War das ein schöner Nachmittag! Wie neugeboren, beschwingt, walzerselig trat man den Nachhauseweg in die hereinbrechende Nacht an. Kulmbach hatte sein Konzert erlebnis. Mit einem prächtig aufspielenden Salonorchester der Rundfunksinfonie Prag, den Solisten und der Ballettgruppe.
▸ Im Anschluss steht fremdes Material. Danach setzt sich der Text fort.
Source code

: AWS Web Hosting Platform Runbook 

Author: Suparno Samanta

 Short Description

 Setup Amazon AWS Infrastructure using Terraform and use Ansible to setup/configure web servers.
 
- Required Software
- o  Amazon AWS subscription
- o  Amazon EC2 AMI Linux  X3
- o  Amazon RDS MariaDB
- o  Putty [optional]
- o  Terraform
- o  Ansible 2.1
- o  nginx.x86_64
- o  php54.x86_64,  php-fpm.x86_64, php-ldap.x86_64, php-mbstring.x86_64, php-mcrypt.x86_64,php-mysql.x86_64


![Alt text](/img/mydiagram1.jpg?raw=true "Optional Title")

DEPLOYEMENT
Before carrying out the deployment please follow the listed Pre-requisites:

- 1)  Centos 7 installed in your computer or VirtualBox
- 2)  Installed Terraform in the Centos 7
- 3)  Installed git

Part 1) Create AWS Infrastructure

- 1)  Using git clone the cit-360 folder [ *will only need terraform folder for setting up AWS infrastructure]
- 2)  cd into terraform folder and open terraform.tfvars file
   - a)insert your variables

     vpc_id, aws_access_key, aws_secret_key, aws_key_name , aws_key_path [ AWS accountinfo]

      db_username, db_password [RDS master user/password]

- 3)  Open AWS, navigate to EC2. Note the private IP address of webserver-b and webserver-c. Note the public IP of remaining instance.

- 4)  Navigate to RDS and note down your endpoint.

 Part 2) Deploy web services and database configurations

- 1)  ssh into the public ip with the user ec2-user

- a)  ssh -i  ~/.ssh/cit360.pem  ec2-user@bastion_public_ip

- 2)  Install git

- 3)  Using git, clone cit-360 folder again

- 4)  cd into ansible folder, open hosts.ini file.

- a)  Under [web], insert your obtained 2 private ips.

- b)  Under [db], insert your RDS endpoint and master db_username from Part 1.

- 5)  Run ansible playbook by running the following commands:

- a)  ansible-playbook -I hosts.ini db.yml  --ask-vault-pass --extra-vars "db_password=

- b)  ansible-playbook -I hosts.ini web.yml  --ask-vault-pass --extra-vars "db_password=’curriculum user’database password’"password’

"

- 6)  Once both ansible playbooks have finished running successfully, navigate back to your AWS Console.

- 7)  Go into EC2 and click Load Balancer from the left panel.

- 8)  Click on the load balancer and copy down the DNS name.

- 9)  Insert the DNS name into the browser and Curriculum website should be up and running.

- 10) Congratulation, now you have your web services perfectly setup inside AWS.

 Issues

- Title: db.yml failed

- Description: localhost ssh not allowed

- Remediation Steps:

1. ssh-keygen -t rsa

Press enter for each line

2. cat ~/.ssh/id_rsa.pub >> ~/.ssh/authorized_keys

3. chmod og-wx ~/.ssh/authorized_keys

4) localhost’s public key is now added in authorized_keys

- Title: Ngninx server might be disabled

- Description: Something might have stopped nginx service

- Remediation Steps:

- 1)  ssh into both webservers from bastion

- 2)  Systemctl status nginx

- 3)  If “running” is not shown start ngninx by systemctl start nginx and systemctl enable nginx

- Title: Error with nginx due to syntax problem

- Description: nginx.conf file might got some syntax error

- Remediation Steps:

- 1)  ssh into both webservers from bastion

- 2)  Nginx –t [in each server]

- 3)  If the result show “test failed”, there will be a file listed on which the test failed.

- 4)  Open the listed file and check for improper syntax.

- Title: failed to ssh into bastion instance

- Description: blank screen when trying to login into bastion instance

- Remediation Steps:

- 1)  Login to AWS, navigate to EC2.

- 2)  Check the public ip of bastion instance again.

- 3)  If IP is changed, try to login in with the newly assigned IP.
Bunt, schillernd, überbordende Farbenpoesie und eine tollen Choreografie, die zwei Stunden flogen wie im Rausch dahin. Die große Johann-Strauß- Gala in der Dr.-Stammberger-Halle erfüllte alle Erwartungen. Da führte Konzertmeister Wenzel Plasil elegant und mit Wiener Charme den Taktstock, gab Kostproben seines unbestrittenen Könnens, erwies sich gleichermaßen als Hexenmeister, Zauberer an seinem Instrument. Perlende Läufe, extrem schnelle Bogenstriche und hauchzarte , ganz leise verströmende Töne machten fast trunken. Pizzikati ließen schmeicheln. Das Salonorchester breitete all die bekannten Melodien des Walzerkönigs wie einen Geschenkkorb aus, die weltbekannten Melodien aus den Operetten "Fledermaus", "Der Zigeunerbaron" oder "Eine Nacht in Venedig" verwöhnten das Ohr.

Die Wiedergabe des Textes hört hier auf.